Given that this week has been what it’s been, I want to lift up some of what I said at a memorial service last Thursday for a daughter of this congregation, and some of what I often say at memorial services. “The more we love, the more we fear.” wrote the insightful 19th century American leader and thinker Robert Ingersoll. “Upon the tenderest heart, the deepest shadow falls.” His words are deeply true. The more we love, the more we fear. And the more we love, the more we weep.
What I preached last Thursday, not knowing what would be coming my way later that day, was ultimately we live life in the face of death, and we love each other, though we know death parts us. Will part us all. When you think about it that way, love is not just instinctual or joyous or one of the best things about being a creature with the capacity to love, apart from all that, love is courageous. It’s more than just a risk.

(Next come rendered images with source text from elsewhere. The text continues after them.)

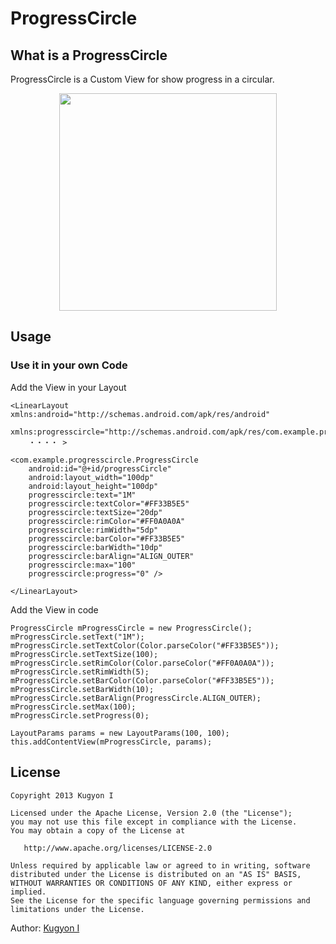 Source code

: ProgressCircle
==============

## What is a ProgressCircle

ProgressCircle is a Custom View for show progress in a circular.


<div align="center">
  <img width="348px" src="https://github.com/FattyRabbit/ProgressCircle/raw/master/screenshot1.png"/>
</div>


## Usage

### Use it in your own Code

Add the View in your Layout

    <LinearLayout xmlns:android="http://schemas.android.com/apk/res/android"
        xmlns:progresscircle="http://schemas.android.com/apk/res/com.example.progresscircle"
        ・・・・ >

    <com.example.progresscircle.ProgressCircle
        android:id="@+id/progressCircle"
        android:layout_width="100dp"
        android:layout_height="100dp"
        progresscircle:text="1M"
        progresscircle:textColor="#FF33B5E5"
        progresscircle:textSize="20dp"
        progresscircle:rimColor="#FF0A0A0A"
        progresscircle:rimWidth="5dp"
        progresscircle:barColor="#FF33B5E5"
        progresscircle:barWidth="10dp"
        progresscircle:barAlign="ALIGN_OUTER"
        progresscircle:max="100"
        progresscircle:progress="0" />

    </LinearLayout>

Add the View in code

	ProgressCircle mProgressCircle = new ProgressCircle();
	mProgressCircle.setText("1M");
	mProgressCircle.setTextColor(Color.parseColor("#FF33B5E5"));
	mProgressCircle.setTextSize(100);
	mProgressCircle.setRimColor(Color.parseColor("#FF0A0A0A"));
	mProgressCircle.setRimWidth(5);
	mProgressCircle.setBarColor(Color.parseColor("#FF33B5E5"));
	mProgressCircle.setBarWidth(10);
	mProgressCircle.setBarAlign(ProgressCircle.ALIGN_OUTER);
	mProgressCircle.setMax(100);
	mProgressCircle.setProgress(0);

	LayoutParams params = new LayoutParams(100, 100);
	this.addContentView(mProgressCircle, params);

## License

    Copyright 2013 Kugyon I

    Licensed under the Apache License, Version 2.0 (the "License");
    you may not use this file except in compliance with the License.
    You may obtain a copy of the License at

       http://www.apache.org/licenses/LICENSE-2.0

    Unless required by applicable law or agreed to in writing, software
    distributed under the License is distributed on an "AS IS" BASIS,
    WITHOUT WARRANTIES OR CONDITIONS OF ANY KIND, either express or implied.
    See the License for the specific language governing permissions and
    limitations under the License.


Author: [Kugyon I](https://plus.google.com/107785783803600614558/posts)
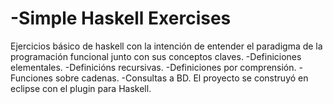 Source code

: # -Simple Haskell Exercises

Ejercicios básico de haskell con la intención de entender el paradigma de la programación funcional junto con sus conceptos claves.
	-Definiciones elementales.
	-Definicións recursivas.
	-Definiciones por comprensión.
	-Funciones sobre cadenas.
	-Consultas a BD.
El proyecto se construyó en eclipse con el plugin para Haskell.
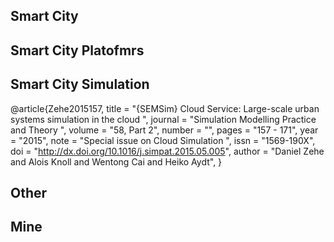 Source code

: ## Smart City

## Smart City Platofmrs

## Smart City Simulation

@article{Zehe2015157,
	title = "\{SEMSim\} Cloud Service: Large-scale urban systems simulation in the cloud ",
	journal = "Simulation Modelling Practice and Theory ",
	volume = "58, Part 2",
	number = "",
	pages = "157 - 171",
	year = "2015",
	note = "Special issue on Cloud Simulation ",
	issn = "1569-190X",
	doi = "http://dx.doi.org/10.1016/j.simpat.2015.05.005",
	author = "Daniel Zehe and Alois Knoll and Wentong Cai and Heiko Aydt",
}

## Other

## Mine
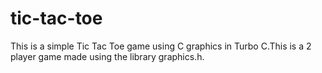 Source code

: # tic-tac-toe
This is a simple Tic Tac Toe game using C graphics in Turbo C.This is a 2 player game made using the library graphics.h. 

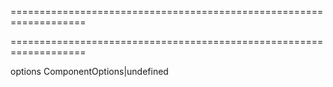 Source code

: ===================================================================
<!--hidden--><!--/hidden-->
===================================================================

<!--shortDescription-->

<!--/shortDescription-->

<!--paramName1-->options<!--/paramName1-->
<!--paramType1-->ComponentOptions|undefined<!--/paramType1-->
<!--paramDescription1-->

<!--/paramDescription1-->

<!--fullDescription-->

<!--/fullDescription--> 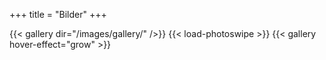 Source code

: +++
title = "Bilder"
+++

{{< gallery dir="/images/gallery/" />}} {{< load-photoswipe >}}
{{< gallery hover-effect="grow" >}}
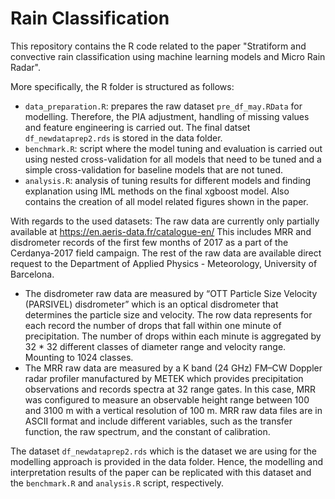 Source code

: # Rain Classification

This repository contains the R code related to the paper "Stratiform and convective rain classification using machine learning models and Micro Rain Radar".


More specifically, the R folder is structured as follows:
* `data_preparation.R`: prepares the raw dataset `pre_df_may.RData` for modelling. Therefore, the PIA adjustment, handling of missing values and feature engineering is carried out. The final datset `df_newdataprep2.rds` is stored in the data folder.
* `benchmark.R`: script where the model tuning and evaluation is carried out using nested cross-validation for all models that need to be tuned and a simple cross-validation for baseline models that are not tuned.
* `analysis.R`: analysis of tuning results for different models and finding explanation using IML methods on the final xgboost model. Also contains the creation of all model related figures shown in the paper.

With regards to the used datasets: 
The raw data are currently only partially available at https://en.aeris-data.fr/catalogue-en/ This includes MRR and disdrometer records of the first few months of 2017 as a part of the Cerdanya-2017 field campaign. The rest of the raw data are available direct request to the Department of Applied Physics - Meteorology, University of Barcelona. 
* The disdrometer raw data are measured by “OTT Particle Size Velocity (PARSIVEL) disdrometer” which is an optical disdrometer that determines the particle size and velocity. The row data represents for each record the number of drops that fall within one minute of precipitation. The number of drops within each minute is aggregated by 32 * 32 different classes of diameter range and velocity range. Mounting to 1024 classes. 
* The MRR raw data are measured by a K band (24 GHz) FM–CW Doppler radar profiler manufactured by METEK which provides precipitation observations and records spectra at 32 range gates. In this case, MRR was configured to measure an observable height range between 100 and 3100 m with a vertical resolution of 100 m. MRR raw data files are in ASCII format and include different variables, such as the transfer function, the raw spectrum, and the constant of calibration.



The dataset `df_newdataprep2.rds` which is the dataset we are using for the modelling approach is provided in the data folder. Hence, the modelling and interpretation results of the paper can be replicated with this dataset and the `benchmark.R` and `analysis.R` script, respectively.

Because even the best love, the most lasting love, will break our hearts in the end when we are bereft.
That’s not a reason not to love – I’m the last person to ever preach that. But it’s a reason to honor the bravery of love. The connection of one person with another, one soul with another, the opening of one soul to another, is as deep, as holy, as powerful as life gets. No wonder such capacities as sacrifice, justice, lifelong commitment, children, family, come along with it. Nothing less would even make sense.
But it is also true that while we are truly bereft when we lose one we love – and this is one of the worst experiences in life – it is also true that having known and loved another means they hold a place in your memory, and not just in your memory but in your living – because we are changed by those we love, we learn from them, we respond to them, we are different in small or large ways because of the experience of having them in our lives. They really do become part of us, we hand each other on in a chain of relationship and generations, not only genetically but experientially, in ways that are utterly real.
The American undertaker and poet Thomas Lynch says something about:
“There are distinctions to be made between notions of medical death or metabolic death, social death, spiritual death, and actual death as far as your family is concerned. I might know, for example, that after a cremation, we end up with, say, fourteen pounds of bone fragment and dessicated tissue that we can put in a box and hand to the family, but when you see the elderly sister come to claim the ashes of a sister whose own children couldn’t come and get her, when she bears the box like viaticum, when she walks out to the car, flips the button to open the trunk, and then reconsiders and goes to the back door and opens it up, and then thinks better of it and closes it again, when she goes to the front-seat passenger door, opens it up, places the box on the front seat, and then clicks a seat belt around it, you can see that whether we are remnant of icon or relic is not up to you or me. It’s up to the living who bear us in their memory and, in fact, bear our mortality, because we are humans, tied to the humus, this layer of earth from which our monuments and our homes and our histories rise up.”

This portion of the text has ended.